__Problem requirements__:
In your copy, leave out the pictures and repeat every record exactly.

---+---

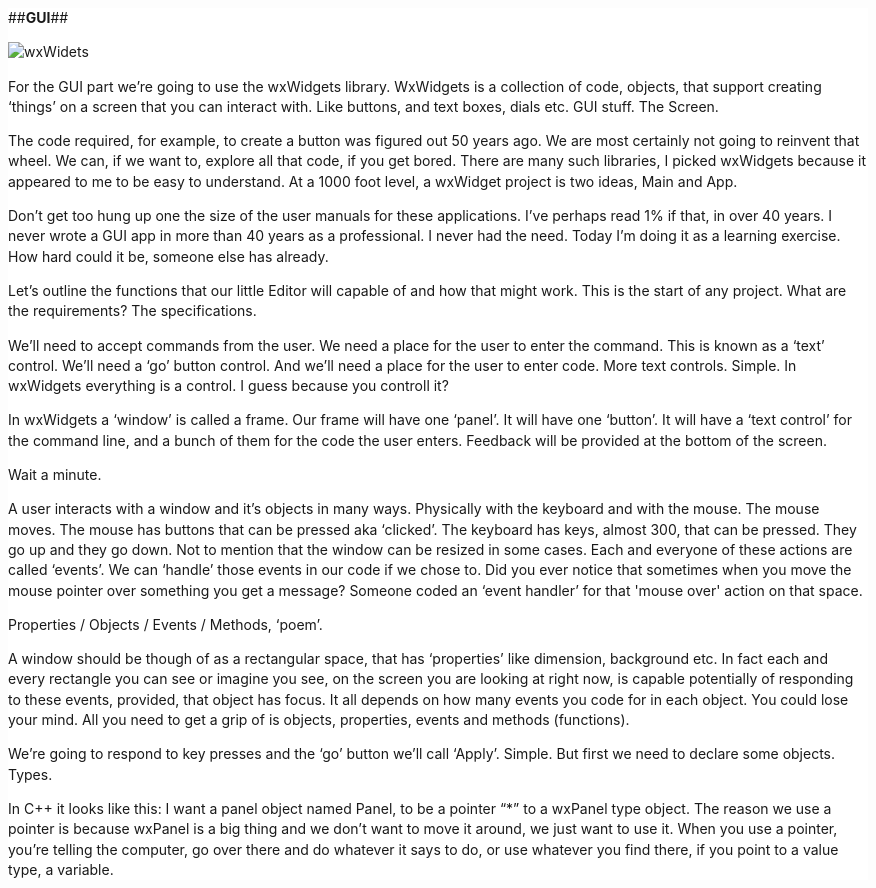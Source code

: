 ##**GUI**##

![wxWidets](https://wxwidgets.org/ "wx")

For the GUI part we’re going to use the wxWidgets library. WxWidgets is a collection of code, objects, that support creating ‘things’ on a screen that you can interact with. Like buttons, and text boxes, dials etc. GUI stuff. The Screen.
	
The code required, for example, to create a button was figured out 50 years ago. We are most certainly not going to reinvent that wheel. We can, if we want to, explore all that code, if you get bored. There are many such libraries, I picked wxWidgets because it appeared to me to be easy to understand.
At a 1000 foot level, a wxWidget project is two ideas, Main and App. 
                                   
Don’t get too hung up one the size of the user manuals for these applications. I’ve perhaps read 1% if that, in over 40 years. I never wrote a GUI app in more than 40 years as a professional. I never had the need. Today I’m doing it as a learning exercise. How hard could it be, someone else has already.  
 
Let’s outline the functions that our little Editor will capable of and how that might work. This is the start of any project. What are the requirements? The specifications. 

We’ll need to accept commands from the user. We need a place for the user to enter the command. This is known as a ‘text’ control. We’ll need a ‘go’ button control. And we’ll need a place for the user to enter code. More text controls. Simple. In wxWidgets everything is a control. I guess because you controll it?

In  wxWidgets a ‘window’ is called a frame. Our frame will have one ‘panel’. It will have one ‘button’. It will have a ‘text control’ for the command line, and a bunch of them for the code the user enters. Feedback will be provided at the bottom of the screen. 

Wait a minute. 

A user interacts with a window and it’s objects in many ways. Physically with the keyboard and with the mouse. The mouse moves. The mouse has buttons that can be pressed aka ‘clicked’. The keyboard has keys, almost 300, that can be pressed.  They go up and they go down. Not to mention that the window can be resized in some cases. Each and everyone of these actions are called ‘events’. We can ‘handle’ those events in our code if we chose to. Did you ever notice that sometimes when you move the mouse pointer over something you get a message? Someone coded an ‘event handler’ for that 'mouse over' action on that space.   

Properties / Objects / Events / Methods, ‘poem’. 

A window should be though of as a rectangular space, that has ‘properties’ like dimension, background etc. In fact each and every rectangle you can see or imagine you see, on the screen you are looking at right now, is capable potentially of responding to these events, provided, that object has focus. It all depends on how many events you code for in each object. You could lose your mind. All you need to get a grip of is objects, properties, events and methods (functions).  

We’re going to respond to key presses and the ‘go’ button we’ll call ‘Apply’. Simple. But first we need to declare some objects. Types.

In C++ it looks like this: I want a panel object named Panel, to be a pointer “*” to a wxPanel type object. The reason we use a pointer is because wxPanel is a big thing and we don’t want to move it around, we just want to use it. When you use a pointer, you’re telling the computer, go over there and do whatever it says to do, or use whatever you find there, if you point to a value type, a variable.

---+---

__The answer__:
Source code

: ##**GUI**##

![wxWidets](https://wxwidgets.org/ "wx")

For the GUI part we’re going to use the wxWidgets library. WxWidgets is a collection of code, objects, that support creating ‘things’ on a screen that you can interact with. Like buttons, and text boxes, dials etc. GUI stuff. The Screen.
	
The code required, for example, to create a button was figured out 50 years ago. We are most certainly not going to reinvent that wheel. We can, if we want to, explore all that code, if you get bored. There are many such libraries, I picked wxWidgets because it appeared to me to be easy to understand.
At a 1000 foot level, a wxWidget project is two ideas, Main and App. 
                                   
Don’t get too hung up one the size of the user manuals for these applications. I’ve perhaps read 1% if that, in over 40 years. I never wrote a GUI app in more than 40 years as a professional. I never had the need. Today I’m doing it as a learning exercise. How hard could it be, someone else has already.  
 
Let’s outline the functions that our little Editor will capable of and how that might work. This is the start of any project. What are the requirements? The specifications. 

We’ll need to accept commands from the user. We need a place for the user to enter the command. This is known as a ‘text’ control. We’ll need a ‘go’ button control. And we’ll need a place for the user to enter code. More text controls. Simple. In wxWidgets everything is a control. I guess because you controll it?

In  wxWidgets a ‘window’ is called a frame. Our frame will have one ‘panel’. It will have one ‘button’. It will have a ‘text control’ for the command line, and a bunch of them for the code the user enters. Feedback will be provided at the bottom of the screen. 

Wait a minute. 

A user interacts with a window and it’s objects in many ways. Physically with the keyboard and with the mouse. The mouse moves. The mouse has buttons that can be pressed aka ‘clicked’. The keyboard has keys, almost 300, that can be pressed.  They go up and they go down. Not to mention that the window can be resized in some cases. Each and everyone of these actions are called ‘events’. We can ‘handle’ those events in our code if we chose to. Did you ever notice that sometimes when you move the mouse pointer over something you get a message? Someone coded an ‘event handler’ for that 'mouse over' action on that space.   

Properties / Objects / Events / Methods, ‘poem’. 

A window should be though of as a rectangular space, that has ‘properties’ like dimension, background etc. In fact each and every rectangle you can see or imagine you see, on the screen you are looking at right now, is capable potentially of responding to these events, provided, that object has focus. It all depends on how many events you code for in each object. You could lose your mind. All you need to get a grip of is objects, properties, events and methods (functions).  

We’re going to respond to key presses and the ‘go’ button we’ll call ‘Apply’. Simple. But first we need to declare some objects. Types.

In C++ it looks like this: I want a panel object named Panel, to be a pointer “*” to a wxPanel type object. The reason we use a pointer is because wxPanel is a big thing and we don’t want to move it around, we just want to use it. When you use a pointer, you’re telling the computer, go over there and do whatever it says to do, or use whatever you find there, if you point to a value type, a variable.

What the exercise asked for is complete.